TASK OBJECTIVE: Below are the records; give again exactly the line with "在线下，娃哈哈的变化正在悄然发生。", the line with "此前，2024年春晚，娃哈哈", and each line that lies between them, and nothing besides.
-------- DATA TO PROCESS --------
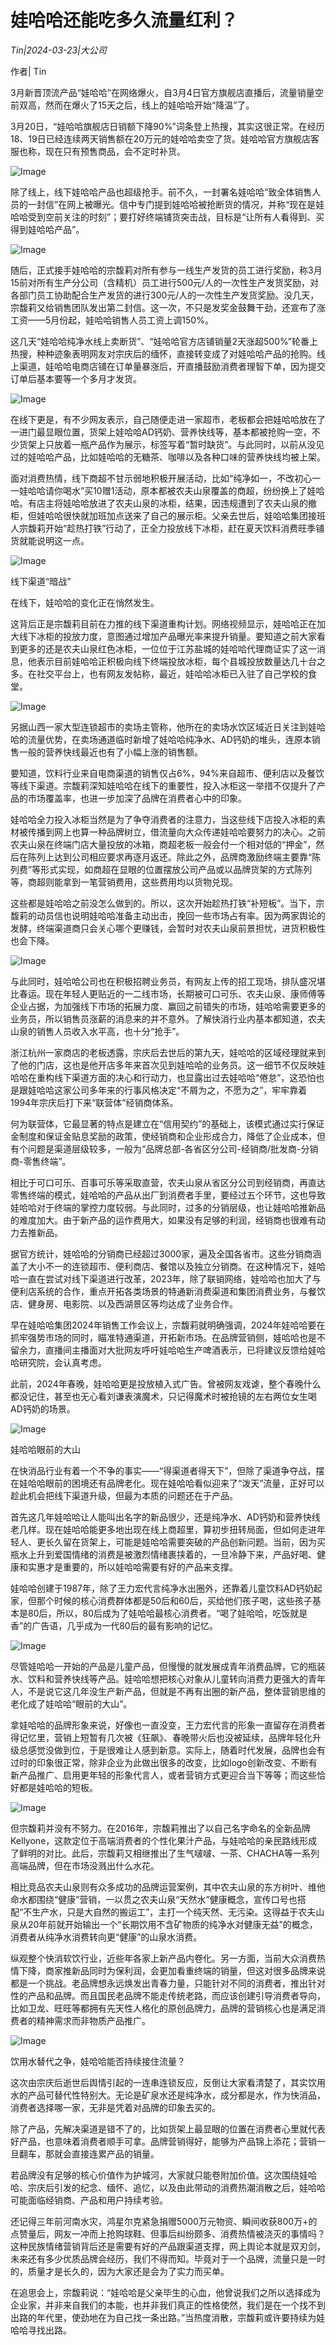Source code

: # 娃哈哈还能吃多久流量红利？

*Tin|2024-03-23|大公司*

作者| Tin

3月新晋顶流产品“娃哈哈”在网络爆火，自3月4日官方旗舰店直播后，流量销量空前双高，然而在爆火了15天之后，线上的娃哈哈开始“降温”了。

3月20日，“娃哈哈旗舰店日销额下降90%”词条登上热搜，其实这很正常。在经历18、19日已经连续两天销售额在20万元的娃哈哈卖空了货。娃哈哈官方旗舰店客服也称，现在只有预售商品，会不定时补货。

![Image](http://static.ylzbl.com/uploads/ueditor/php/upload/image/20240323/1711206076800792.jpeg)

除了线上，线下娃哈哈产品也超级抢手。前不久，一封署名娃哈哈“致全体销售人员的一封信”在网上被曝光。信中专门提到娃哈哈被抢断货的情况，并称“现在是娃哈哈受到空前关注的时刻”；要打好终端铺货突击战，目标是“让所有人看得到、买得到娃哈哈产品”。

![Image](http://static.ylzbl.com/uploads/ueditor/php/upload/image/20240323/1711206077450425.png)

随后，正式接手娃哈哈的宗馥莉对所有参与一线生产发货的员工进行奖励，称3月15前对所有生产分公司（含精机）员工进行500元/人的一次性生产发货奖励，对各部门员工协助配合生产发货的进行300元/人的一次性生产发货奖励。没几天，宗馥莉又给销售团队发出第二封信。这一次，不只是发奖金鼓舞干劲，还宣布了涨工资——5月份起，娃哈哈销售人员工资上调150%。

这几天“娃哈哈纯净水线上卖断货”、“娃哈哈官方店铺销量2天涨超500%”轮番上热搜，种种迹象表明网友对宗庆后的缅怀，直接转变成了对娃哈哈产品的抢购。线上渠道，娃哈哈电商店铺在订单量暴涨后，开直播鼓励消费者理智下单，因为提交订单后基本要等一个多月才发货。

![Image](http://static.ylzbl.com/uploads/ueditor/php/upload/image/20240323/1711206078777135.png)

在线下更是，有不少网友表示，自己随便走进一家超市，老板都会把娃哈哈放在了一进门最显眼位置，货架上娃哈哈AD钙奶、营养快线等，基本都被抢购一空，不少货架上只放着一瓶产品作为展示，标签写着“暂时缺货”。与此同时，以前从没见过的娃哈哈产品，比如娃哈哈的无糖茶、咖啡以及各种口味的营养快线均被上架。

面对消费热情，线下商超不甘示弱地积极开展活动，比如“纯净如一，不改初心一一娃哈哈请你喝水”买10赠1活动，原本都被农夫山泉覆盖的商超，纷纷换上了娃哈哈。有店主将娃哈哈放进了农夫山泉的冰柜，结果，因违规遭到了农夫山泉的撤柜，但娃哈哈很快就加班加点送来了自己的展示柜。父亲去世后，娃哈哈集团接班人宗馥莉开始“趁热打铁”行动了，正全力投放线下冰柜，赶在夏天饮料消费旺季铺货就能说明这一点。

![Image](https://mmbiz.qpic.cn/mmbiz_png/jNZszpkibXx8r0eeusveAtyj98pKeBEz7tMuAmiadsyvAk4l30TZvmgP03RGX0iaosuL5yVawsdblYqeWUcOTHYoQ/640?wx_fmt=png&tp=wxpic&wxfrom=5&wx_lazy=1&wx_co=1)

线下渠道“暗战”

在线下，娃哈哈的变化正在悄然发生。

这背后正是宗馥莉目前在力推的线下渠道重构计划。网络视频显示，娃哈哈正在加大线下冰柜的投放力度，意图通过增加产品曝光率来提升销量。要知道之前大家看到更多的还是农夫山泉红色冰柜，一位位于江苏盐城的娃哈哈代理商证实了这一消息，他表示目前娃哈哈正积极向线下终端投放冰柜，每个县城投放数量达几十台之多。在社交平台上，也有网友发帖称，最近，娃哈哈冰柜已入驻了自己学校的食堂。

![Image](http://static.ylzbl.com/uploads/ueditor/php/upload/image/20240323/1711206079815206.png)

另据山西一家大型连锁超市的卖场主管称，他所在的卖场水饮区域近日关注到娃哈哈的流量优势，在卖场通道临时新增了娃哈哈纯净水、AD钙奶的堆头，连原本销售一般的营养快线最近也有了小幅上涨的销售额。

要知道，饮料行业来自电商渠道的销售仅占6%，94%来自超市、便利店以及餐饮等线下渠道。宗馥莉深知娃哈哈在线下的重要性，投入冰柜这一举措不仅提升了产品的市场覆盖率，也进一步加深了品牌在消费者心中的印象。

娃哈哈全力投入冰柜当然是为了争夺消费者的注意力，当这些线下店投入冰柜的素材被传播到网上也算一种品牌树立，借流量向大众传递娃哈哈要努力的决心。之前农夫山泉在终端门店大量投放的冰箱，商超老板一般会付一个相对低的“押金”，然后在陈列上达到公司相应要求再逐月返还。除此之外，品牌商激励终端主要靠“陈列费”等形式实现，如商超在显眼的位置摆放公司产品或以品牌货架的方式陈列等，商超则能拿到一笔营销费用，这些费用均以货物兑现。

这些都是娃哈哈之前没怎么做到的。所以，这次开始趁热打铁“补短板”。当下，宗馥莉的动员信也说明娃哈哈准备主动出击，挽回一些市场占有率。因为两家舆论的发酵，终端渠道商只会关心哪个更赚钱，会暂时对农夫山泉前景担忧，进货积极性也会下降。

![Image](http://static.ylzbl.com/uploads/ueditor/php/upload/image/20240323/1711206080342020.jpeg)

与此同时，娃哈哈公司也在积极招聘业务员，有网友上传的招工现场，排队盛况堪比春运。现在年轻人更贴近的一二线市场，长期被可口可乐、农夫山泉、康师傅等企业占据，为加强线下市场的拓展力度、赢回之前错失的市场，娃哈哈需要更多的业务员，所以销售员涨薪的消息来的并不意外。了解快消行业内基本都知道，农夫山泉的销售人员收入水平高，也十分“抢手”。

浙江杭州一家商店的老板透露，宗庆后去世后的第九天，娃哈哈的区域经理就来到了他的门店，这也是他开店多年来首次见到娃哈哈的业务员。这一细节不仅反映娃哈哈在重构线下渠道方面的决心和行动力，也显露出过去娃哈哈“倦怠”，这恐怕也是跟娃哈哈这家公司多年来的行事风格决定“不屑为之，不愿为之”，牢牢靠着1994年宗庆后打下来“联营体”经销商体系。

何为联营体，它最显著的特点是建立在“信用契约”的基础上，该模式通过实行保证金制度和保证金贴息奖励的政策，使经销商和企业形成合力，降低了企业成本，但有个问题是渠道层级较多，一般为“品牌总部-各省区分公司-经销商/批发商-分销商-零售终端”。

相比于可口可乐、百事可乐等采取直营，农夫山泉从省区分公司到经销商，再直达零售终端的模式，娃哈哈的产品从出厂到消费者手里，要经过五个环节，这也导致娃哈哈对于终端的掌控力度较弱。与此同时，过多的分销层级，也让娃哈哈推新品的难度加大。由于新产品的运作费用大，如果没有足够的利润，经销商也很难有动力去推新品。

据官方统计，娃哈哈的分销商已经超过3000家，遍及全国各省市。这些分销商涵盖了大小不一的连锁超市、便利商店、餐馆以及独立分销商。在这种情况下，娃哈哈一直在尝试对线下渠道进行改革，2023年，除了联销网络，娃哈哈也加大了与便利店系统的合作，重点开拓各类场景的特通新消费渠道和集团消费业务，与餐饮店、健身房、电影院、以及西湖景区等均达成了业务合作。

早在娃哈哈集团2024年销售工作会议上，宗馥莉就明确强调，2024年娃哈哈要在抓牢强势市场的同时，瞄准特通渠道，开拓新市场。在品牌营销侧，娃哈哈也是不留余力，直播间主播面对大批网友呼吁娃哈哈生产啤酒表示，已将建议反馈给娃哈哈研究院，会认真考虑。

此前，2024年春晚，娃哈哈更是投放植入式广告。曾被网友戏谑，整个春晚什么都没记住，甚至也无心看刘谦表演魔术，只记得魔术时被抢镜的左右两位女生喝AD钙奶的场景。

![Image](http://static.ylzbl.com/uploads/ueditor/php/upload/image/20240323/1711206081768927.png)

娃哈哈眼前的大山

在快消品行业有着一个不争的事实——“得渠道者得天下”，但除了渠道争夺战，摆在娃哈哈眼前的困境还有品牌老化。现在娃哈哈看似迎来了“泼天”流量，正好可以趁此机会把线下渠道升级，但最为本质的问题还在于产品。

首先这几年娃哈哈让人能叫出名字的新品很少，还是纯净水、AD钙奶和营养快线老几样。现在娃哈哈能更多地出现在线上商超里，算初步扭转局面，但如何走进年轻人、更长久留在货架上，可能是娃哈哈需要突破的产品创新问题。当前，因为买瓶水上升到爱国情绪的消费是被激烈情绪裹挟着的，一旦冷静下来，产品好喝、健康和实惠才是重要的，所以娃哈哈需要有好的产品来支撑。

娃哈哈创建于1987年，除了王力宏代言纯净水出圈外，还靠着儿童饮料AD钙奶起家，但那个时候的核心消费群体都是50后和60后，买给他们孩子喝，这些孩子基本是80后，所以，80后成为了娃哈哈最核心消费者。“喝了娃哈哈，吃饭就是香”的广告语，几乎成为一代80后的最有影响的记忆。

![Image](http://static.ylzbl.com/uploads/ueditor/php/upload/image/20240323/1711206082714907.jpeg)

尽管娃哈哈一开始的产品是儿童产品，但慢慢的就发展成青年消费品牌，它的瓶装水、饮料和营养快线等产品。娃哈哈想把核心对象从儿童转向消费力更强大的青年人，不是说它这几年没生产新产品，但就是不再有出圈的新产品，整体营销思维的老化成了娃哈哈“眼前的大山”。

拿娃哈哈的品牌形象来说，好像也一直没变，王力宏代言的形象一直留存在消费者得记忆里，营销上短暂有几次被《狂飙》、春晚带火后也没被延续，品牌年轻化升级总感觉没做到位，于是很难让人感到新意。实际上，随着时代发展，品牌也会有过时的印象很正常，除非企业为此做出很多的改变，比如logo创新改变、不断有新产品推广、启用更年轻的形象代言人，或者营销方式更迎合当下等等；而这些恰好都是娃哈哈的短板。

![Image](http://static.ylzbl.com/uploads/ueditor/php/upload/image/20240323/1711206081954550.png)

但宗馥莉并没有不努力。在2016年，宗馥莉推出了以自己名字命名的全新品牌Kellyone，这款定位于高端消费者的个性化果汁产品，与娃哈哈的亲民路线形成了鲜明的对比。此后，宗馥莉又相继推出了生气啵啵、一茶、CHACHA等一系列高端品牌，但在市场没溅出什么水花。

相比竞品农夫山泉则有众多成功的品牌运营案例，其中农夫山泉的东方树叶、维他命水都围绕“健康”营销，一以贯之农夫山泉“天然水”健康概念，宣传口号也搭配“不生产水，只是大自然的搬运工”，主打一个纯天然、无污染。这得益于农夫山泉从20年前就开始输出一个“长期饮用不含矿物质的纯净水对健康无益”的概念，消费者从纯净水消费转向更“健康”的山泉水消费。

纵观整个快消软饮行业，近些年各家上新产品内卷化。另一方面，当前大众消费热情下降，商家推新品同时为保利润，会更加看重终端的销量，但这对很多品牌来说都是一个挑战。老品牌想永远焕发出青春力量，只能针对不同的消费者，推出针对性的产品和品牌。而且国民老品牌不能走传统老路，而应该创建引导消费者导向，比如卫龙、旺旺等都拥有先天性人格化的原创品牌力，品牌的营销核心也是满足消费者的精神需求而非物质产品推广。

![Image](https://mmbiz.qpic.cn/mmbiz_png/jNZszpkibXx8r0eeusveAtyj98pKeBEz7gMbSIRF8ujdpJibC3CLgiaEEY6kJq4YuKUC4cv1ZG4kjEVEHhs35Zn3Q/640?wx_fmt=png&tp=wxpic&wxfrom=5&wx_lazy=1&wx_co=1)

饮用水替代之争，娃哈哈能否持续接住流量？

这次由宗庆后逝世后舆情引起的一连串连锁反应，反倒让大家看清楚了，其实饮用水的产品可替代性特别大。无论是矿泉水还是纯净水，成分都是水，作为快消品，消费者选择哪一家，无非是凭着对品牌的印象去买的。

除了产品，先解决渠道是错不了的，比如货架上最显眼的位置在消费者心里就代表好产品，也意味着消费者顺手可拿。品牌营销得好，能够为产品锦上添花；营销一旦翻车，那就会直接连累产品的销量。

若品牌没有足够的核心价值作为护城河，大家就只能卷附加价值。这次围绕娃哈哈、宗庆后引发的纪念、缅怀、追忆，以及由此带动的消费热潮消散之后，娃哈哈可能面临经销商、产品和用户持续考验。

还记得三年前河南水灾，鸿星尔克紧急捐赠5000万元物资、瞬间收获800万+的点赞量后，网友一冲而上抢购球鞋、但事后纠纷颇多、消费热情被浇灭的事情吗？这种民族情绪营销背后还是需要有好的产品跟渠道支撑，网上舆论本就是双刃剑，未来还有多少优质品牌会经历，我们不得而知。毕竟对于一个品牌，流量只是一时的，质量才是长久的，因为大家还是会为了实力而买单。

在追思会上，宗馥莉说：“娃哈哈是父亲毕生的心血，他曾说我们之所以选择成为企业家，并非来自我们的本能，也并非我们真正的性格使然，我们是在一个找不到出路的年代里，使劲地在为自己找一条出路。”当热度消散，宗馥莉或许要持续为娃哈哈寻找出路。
--------
RESULT:
在线下，娃哈哈的变化正在悄然发生。

这背后正是宗馥莉目前在力推的线下渠道重构计划。网络视频显示，娃哈哈正在加大线下冰柜的投放力度，意图通过增加产品曝光率来提升销量。要知道之前大家看到更多的还是农夫山泉红色冰柜，一位位于江苏盐城的娃哈哈代理商证实了这一消息，他表示目前娃哈哈正积极向线下终端投放冰柜，每个县城投放数量达几十台之多。在社交平台上，也有网友发帖称，最近，娃哈哈冰柜已入驻了自己学校的食堂。

![Image](http://static.ylzbl.com/uploads/ueditor/php/upload/image/20240323/1711206079815206.png)

另据山西一家大型连锁超市的卖场主管称，他所在的卖场水饮区域近日关注到娃哈哈的流量优势，在卖场通道临时新增了娃哈哈纯净水、AD钙奶的堆头，连原本销售一般的营养快线最近也有了小幅上涨的销售额。

要知道，饮料行业来自电商渠道的销售仅占6%，94%来自超市、便利店以及餐饮等线下渠道。宗馥莉深知娃哈哈在线下的重要性，投入冰柜这一举措不仅提升了产品的市场覆盖率，也进一步加深了品牌在消费者心中的印象。

娃哈哈全力投入冰柜当然是为了争夺消费者的注意力，当这些线下店投入冰柜的素材被传播到网上也算一种品牌树立，借流量向大众传递娃哈哈要努力的决心。之前农夫山泉在终端门店大量投放的冰箱，商超老板一般会付一个相对低的“押金”，然后在陈列上达到公司相应要求再逐月返还。除此之外，品牌商激励终端主要靠“陈列费”等形式实现，如商超在显眼的位置摆放公司产品或以品牌货架的方式陈列等，商超则能拿到一笔营销费用，这些费用均以货物兑现。

这些都是娃哈哈之前没怎么做到的。所以，这次开始趁热打铁“补短板”。当下，宗馥莉的动员信也说明娃哈哈准备主动出击，挽回一些市场占有率。因为两家舆论的发酵，终端渠道商只会关心哪个更赚钱，会暂时对农夫山泉前景担忧，进货积极性也会下降。

![Image](http://static.ylzbl.com/uploads/ueditor/php/upload/image/20240323/1711206080342020.jpeg)

与此同时，娃哈哈公司也在积极招聘业务员，有网友上传的招工现场，排队盛况堪比春运。现在年轻人更贴近的一二线市场，长期被可口可乐、农夫山泉、康师傅等企业占据，为加强线下市场的拓展力度、赢回之前错失的市场，娃哈哈需要更多的业务员，所以销售员涨薪的消息来的并不意外。了解快消行业内基本都知道，农夫山泉的销售人员收入水平高，也十分“抢手”。

浙江杭州一家商店的老板透露，宗庆后去世后的第九天，娃哈哈的区域经理就来到了他的门店，这也是他开店多年来首次见到娃哈哈的业务员。这一细节不仅反映娃哈哈在重构线下渠道方面的决心和行动力，也显露出过去娃哈哈“倦怠”，这恐怕也是跟娃哈哈这家公司多年来的行事风格决定“不屑为之，不愿为之”，牢牢靠着1994年宗庆后打下来“联营体”经销商体系。

何为联营体，它最显著的特点是建立在“信用契约”的基础上，该模式通过实行保证金制度和保证金贴息奖励的政策，使经销商和企业形成合力，降低了企业成本，但有个问题是渠道层级较多，一般为“品牌总部-各省区分公司-经销商/批发商-分销商-零售终端”。

相比于可口可乐、百事可乐等采取直营，农夫山泉从省区分公司到经销商，再直达零售终端的模式，娃哈哈的产品从出厂到消费者手里，要经过五个环节，这也导致娃哈哈对于终端的掌控力度较弱。与此同时，过多的分销层级，也让娃哈哈推新品的难度加大。由于新产品的运作费用大，如果没有足够的利润，经销商也很难有动力去推新品。

据官方统计，娃哈哈的分销商已经超过3000家，遍及全国各省市。这些分销商涵盖了大小不一的连锁超市、便利商店、餐馆以及独立分销商。在这种情况下，娃哈哈一直在尝试对线下渠道进行改革，2023年，除了联销网络，娃哈哈也加大了与便利店系统的合作，重点开拓各类场景的特通新消费渠道和集团消费业务，与餐饮店、健身房、电影院、以及西湖景区等均达成了业务合作。

早在娃哈哈集团2024年销售工作会议上，宗馥莉就明确强调，2024年娃哈哈要在抓牢强势市场的同时，瞄准特通渠道，开拓新市场。在品牌营销侧，娃哈哈也是不留余力，直播间主播面对大批网友呼吁娃哈哈生产啤酒表示，已将建议反馈给娃哈哈研究院，会认真考虑。

此前，2024年春晚，娃哈哈更是投放植入式广告。曾被网友戏谑，整个春晚什么都没记住，甚至也无心看刘谦表演魔术，只记得魔术时被抢镜的左右两位女生喝AD钙奶的场景。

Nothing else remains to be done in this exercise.